Kasım 21, 2006

Halit'in ne eksiği var ki?


Uzun zamandır hoşlanabileceğim bir filme denk gelemediğim film kanalında, dün gece tam da hoşlanabileceğim bir filme rastladım. Hatta kanalı zapladığımda, oyuncuların ismi yazıyordu. Gwynth, doğru mu yazdım adını hep tereddüte düşerim, Paltrow oynuyordu ki, her zaman bir durgun ve dingin hali vardır ya, sanki ana babasının koyduğu bu isimle yaşamaya mecbur olmanın verdiği eziklik vardır üzerinde. İşte bu hali filme cuk oturmuştu. Filme ondan daha çok yakışacak bir isim olamazdı sanırım. Anthony Hopkins ismini de görüp es geçmek olmazdı. Başrolde bir de esas oğlan var ama onun da soyadı çok zordu, aklımda tutamadım. Imdb’ye bakacak vaktim de yok bugün. Malum salı günü stüdyoların geldiği gün. Neyse, “Proof” seyri zevkli bir film. Flashbacklerle bir hafta içerisinde geçen olayların aydınlatıldığı, biraz melankolik biraz insanı geren ve acabalara sürükleyen bir konusu var. Seyreden arkadaşlarımın bazıları filmi sıkıcı ve fazlasıyla karamsar bulmuş, seyrettiklerine pişman olmuşlar.Ama ben harcadığım zamana acımadım doğrusu.

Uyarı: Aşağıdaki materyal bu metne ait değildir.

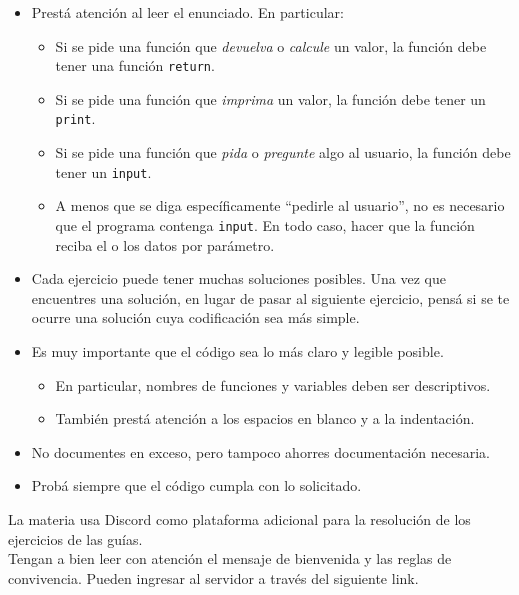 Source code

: \documentclass[
  letterpaper,
  DIV=11,
  numbers=noendperiod]{scrreprt}
\providecommand{\tightlist}{%
  \setlength{\itemsep}{0pt}\setlength{\parskip}{0pt}}\usepackage{longtable,booktabs,array}
\begin{document}
\begin{itemize}
\tightlist
\item
  Prestá atención al leer el enunciado. En particular:

  \begin{itemize}
  \tightlist
  \item
    Si se pide una función que \emph{devuelva} o \emph{calcule} un
    valor, la función debe tener una función \texttt{return}.
  \item
    Si se pide una función que \emph{imprima} un valor, la función debe
    tener un \texttt{print}.
  \item
    Si se pide una función que \emph{pida} o \emph{pregunte} algo al
    usuario, la función debe tener un \texttt{input}.
  \item
    A menos que se diga específicamente ``pedirle al usuario'', no es
    necesario que el programa contenga \texttt{input}. En todo caso,
    hacer que la función reciba el o los datos por parámetro.
  \end{itemize}
\item
  Cada ejercicio puede tener muchas soluciones posibles. Una vez que
  encuentres una solución, en lugar de pasar al siguiente ejercicio,
  pensá si se te ocurre una solución cuya codificación sea más simple.
\item
  Es muy importante que el código sea lo más claro y legible posible.

  \begin{itemize}
  \tightlist
  \item
    En particular, nombres de funciones y variables deben ser
    descriptivos.
  \item
    También prestá atención a los espacios en blanco y a la indentación.
  \end{itemize}
\item
  No documentes en exceso, pero tampoco ahorres documentación necesaria.
\item
  Probá siempre que el código cumpla con lo solicitado.
\end{itemize}

\begin{tcolorbox}[enhanced jigsaw, arc=.35mm, toptitle=1mm, colframe=quarto-callout-note-color-frame, bottomtitle=1mm, opacitybacktitle=0.6, colbacktitle=quarto-callout-note-color!10!white, leftrule=.75mm, coltitle=black, toprule=.15mm, titlerule=0mm, title=\textcolor{quarto-callout-note-color}{\faInfo}\hspace{0.5em}{Discord}, bottomrule=.15mm, rightrule=.15mm, colback=white, breakable, opacityback=0, left=2mm]

La materia usa Discord como plataforma adicional para la resolución de
los ejercicios de las guías.\\
Tengan a bien leer con atención el mensaje de bienvenida y las reglas de
convivencia. Pueden ingresar al servidor a través del siguiente link.

\end{tcolorbox}
\end{document}
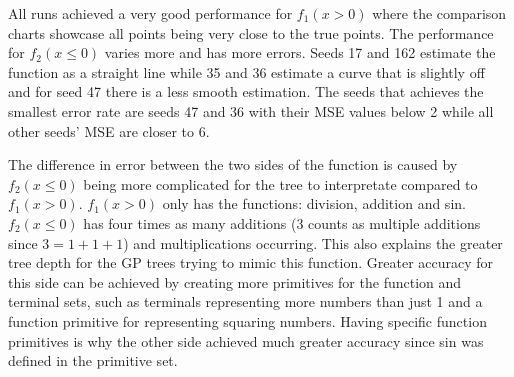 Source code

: \documentclass{article}
\begin{document}
All runs achieved a very good performance for $f_1(x > 0)$ where the comparison charts showcase all points being very close to the true points. The performance for $f_2(x \le 0)$ varies more and has more errors. Seeds 17 and 162 estimate the function as a straight line while 35 and 36 estimate a curve that is slightly off and for seed 47 there is a less smooth estimation. The seeds that achieves the smallest error rate are seeds 47 and 36 with their MSE values below 2 while all other seeds’ MSE are closer to 6. \par

\noindent The difference in error between the two sides of the function is caused by $f_2(x \le 0)$ being more complicated for the tree to interpretate compared to $f_1(x > 0)$. $f_1(x > 0)$ only has the functions: division, addition and sin. $f_2(x \le 0)$ has four times as many additions (3 counts as multiple additions since $3=1+1+1$) and multiplications occurring. This also explains the greater tree depth for the GP trees trying to mimic this function. Greater accuracy for this side can be achieved by creating more primitives for the function and terminal sets, such as terminals representing more numbers than just 1 and a function primitive for representing squaring numbers. Having specific function primitives is why the other side achieved much greater accuracy since sin was defined in the primitive set. \par
\clearpage
\end{document}
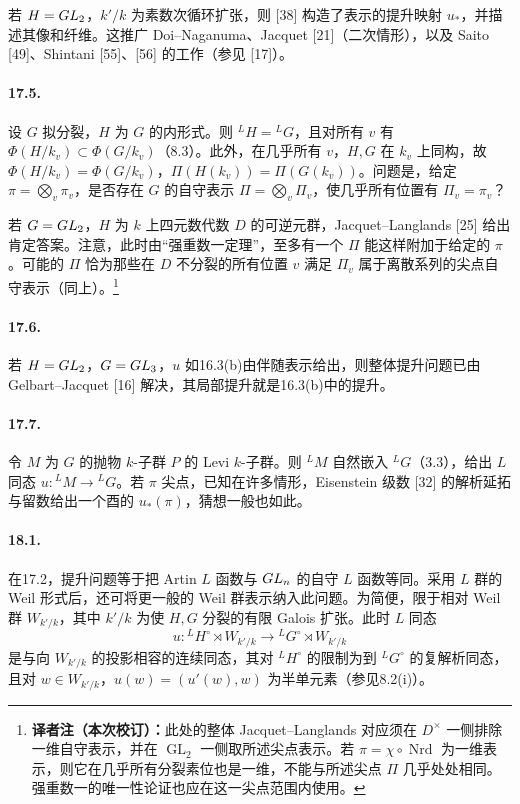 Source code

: 若 $H=\GL_2$，$k'/k$ 为素数次循环扩张，则 [38] 构造了表示的提升映射 $u_*$，并描述其像和纤维。这推广 Doi--Naganuma、Jacquet [21]（二次情形），以及 Saito [49]、Shintani [55]、[56] 的工作（参见 [17]）。

\paragraph*{17.5.} 设 $G$ 拟分裂，$H$ 为 $G$ 的内形式。则 ${}^LH={}^LG$，且对所有 $v$ 有 $\Phi(H/k_v)\subset\Phi(G/k_v)$（8.3）。此外，在几乎所有 $v$，$H,G$ 在 $k_v$ 上同构，故 $\Phi(H/k_v)=\Phi(G/k_v)$，$\Pi(H(k_v))=\Pi(G(k_v))$。问题是，给定 $\pi=\bigotimes_v\pi_v$，是否存在 $G$ 的自守表示 $\Pi=\bigotimes_v\Pi_v$，使几乎所有位置有 $\Pi_v=\pi_v$？

若 $G=\GL_2$，$H$ 为 $k$ 上四元数代数 $D$ 的可逆元群，Jacquet--Langlands [25] 给出肯定答案。注意，此时由“强重数一定理”，至多有一个 $\Pi$ 能这样附加于给定的 $\pi$。可能的 $\Pi$ 恰为那些在 $D$ 不分裂的所有位置 $v$ 满足 $\Pi_v$ 属于离散系列的尖点自守表示（同上）。\footnote{\textbf{译者注（本次校订）：}此处的整体 Jacquet--Langlands 对应须在 $D^\times$ 一侧排除一维自守表示，并在 $\operatorname{GL}_2$ 一侧取所述尖点表示。若 $\pi=\chi\circ\operatorname{Nrd}$ 为一维表示，则它在几乎所有分裂素位也是一维，不能与所述尖点 $\Pi$ 几乎处处相同。强重数一的唯一性论证也应在这一尖点范围内使用。}

\paragraph*{17.6.} 若 $H=\GL_2$，$G=\GL_3$，$u$ 如16.3(b)由伴随表示给出，则整体提升问题已由 Gelbart--Jacquet [16] 解决，其局部提升就是16.3(b)中的提升。

\paragraph*{17.7.} 令 $M$ 为 $G$ 的抛物 $k$-子群 $P$ 的 Levi $k$-子群。则 ${}^LM$ 自然嵌入 ${}^LG$（3.3），给出 $L$ 同态 $u:{}^LM\to{}^LG$。若 $\pi$ 尖点，已知在许多情形，Eisenstein 级数 [32] 的解析延拓与留数给出一个酉的 $u_*(\pi)$，猜想一般也如此。

\paragraph*{18.1.} 在17.2，提升问题等于把 Artin $L$ 函数与 $\GL_n$ 的自守 $L$ 函数等同。采用 $L$ 群的 Weil 形式后，还可将更一般的 Weil 群表示纳入此问题。为简便，限于相对 Weil 群 $W_{k'/k}$，其中 $k'/k$ 为使 $H,G$ 分裂的有限 Galois 扩张。此时 $L$ 同态
\[
 u:{}^LH^\circ\rtimes W_{k'/k}\longrightarrow{}^LG^\circ\rtimes W_{k'/k}
\]
是与向 $W_{k'/k}$ 的投影相容的连续同态，其对 ${}^LH^\circ$ 的限制为到 ${}^LG^\circ$ 的复解析同态，且对 $w\in W_{k'/k}$，$u(w)=(u'(w),w)$ 为半单元素（参见8.2(i)）。

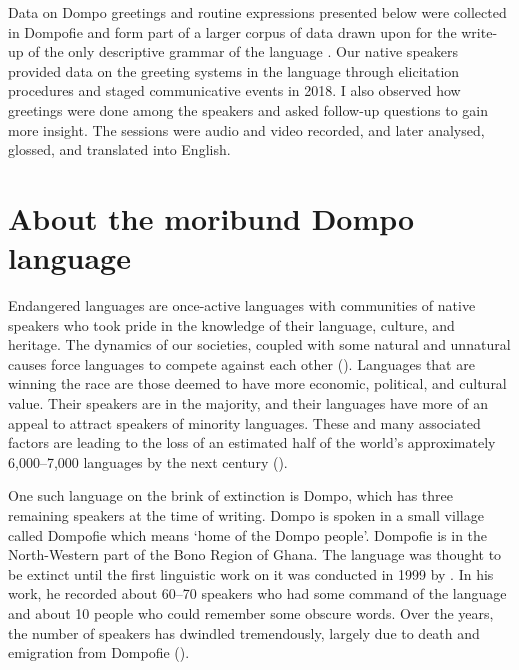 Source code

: \documentclass[output=paper,colorlinks,citecolor=brown]{langscibook}
\begin{document}
\begin{sloppypar}
Data on Dompo greetings and routine expressions presented below were collected in Dompofie and form part of a larger corpus of data drawn upon for the write-up of the only descriptive grammar of the language \citep{Manu-Barfo2020}. Our native speakers provided data on the greeting systems in the language through elicitation procedures and staged communicative events in 2018. I also observed how greetings were done among the speakers and asked follow-up questions to gain more insight. The sessions were audio and video recorded, and later analysed, glossed, and translated into English.
\end{sloppypar}

\section{About the moribund Dompo language}

Endangered languages  are once-active languages with communities of native speakers who took pride in the knowledge of their language, culture, and heritage. The dynamics of our societies, coupled with some natural and unnatural causes force languages to compete against each other (\cite[56]{Sallabank2012}). Languages that are winning the race are those deemed to have more economic, political, and cultural value. Their speakers are in the majority, and their languages have more of an appeal to attract speakers of minority languages. These and many associated factors are leading to the loss of an estimated half of the world's approximately 6,000--7,000 languages by the next century (\cite[1]{GrenobleandWhaley2006}). 

One such language on the brink of extinction is Dompo, which has three remaining speakers at the time of writing. Dompo is spoken in a small village called Dompofie which means ‘home of the Dompo people’. Dompofie is in the North-Western part of the Bono Region of Ghana. The language was thought to be extinct until the first linguistic work on it was conducted in 1999 by \citet{Blench2007}. In his work, he recorded about 60--70 speakers who had some command of the language and about 10 people who could remember some obscure words. Over the years, the number of speakers has dwindled tremendously,  largely due to death and emigration from Dompofie (\cite{Manu-Barfo2020}). 
\end{document}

Filmden sonra zaplarken, geçen haftalarda, yayına girdiği kanalın gazetelerinde oldukça fazla tartışması yapılan diziye rastladım. Hatırlarsınız, ona buna sormuşlardı bir gece için bir kadına yüzeli bin dolar verilir mi, ya kadınlar bunu kabul eder mi diye. Diziyi izleyince ben de sormadan edemedim, teklif eden adam Halit Ergenç yerine başka biri olsaydı, gazetecilere evet kabul ederdim diye cevap veren kadınların bu cevabı değişir miydi? Avşar kızı artık Türkiye’de jön yok diye üzülmesin, kaşı gözü gavura benzemesine rağmen Törkiş model, gayet şık bir tane var artık. Evet, saçları dökülüyor olabilir ama, ne olmuş yani?

Bu akşam 50 li yıllara gideceğiz birlikte. Diğer bahsettiğim diziyi seyretmem ben, minik çocuğu olan ve hatta oğlu olan anneler için çok iç paralayıcı bir konusu var, dün geceki gibi ağlamak istemiyorum.